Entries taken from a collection

------------------------------------

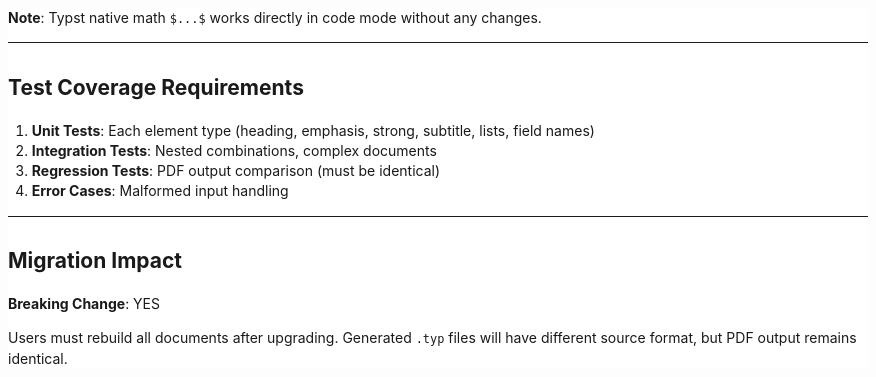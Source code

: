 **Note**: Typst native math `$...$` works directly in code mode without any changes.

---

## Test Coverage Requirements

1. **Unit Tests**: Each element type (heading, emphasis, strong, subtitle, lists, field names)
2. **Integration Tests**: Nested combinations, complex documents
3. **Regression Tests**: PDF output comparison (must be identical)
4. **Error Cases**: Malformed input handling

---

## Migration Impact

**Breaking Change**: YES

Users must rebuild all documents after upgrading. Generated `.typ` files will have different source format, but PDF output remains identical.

------------------------------------

*Task description:*
Set down the records again verbatim, with no pictures.

*Result for this task:*
Source code

: **Note**: Typst native math `$...$` works directly in code mode without any changes.

---

## Test Coverage Requirements

1. **Unit Tests**: Each element type (heading, emphasis, strong, subtitle, lists, field names)
2. **Integration Tests**: Nested combinations, complex documents
3. **Regression Tests**: PDF output comparison (must be identical)
4. **Error Cases**: Malformed input handling

---

## Migration Impact

**Breaking Change**: YES

Users must rebuild all documents after upgrading. Generated `.typ` files will have different source format, but PDF output remains identical.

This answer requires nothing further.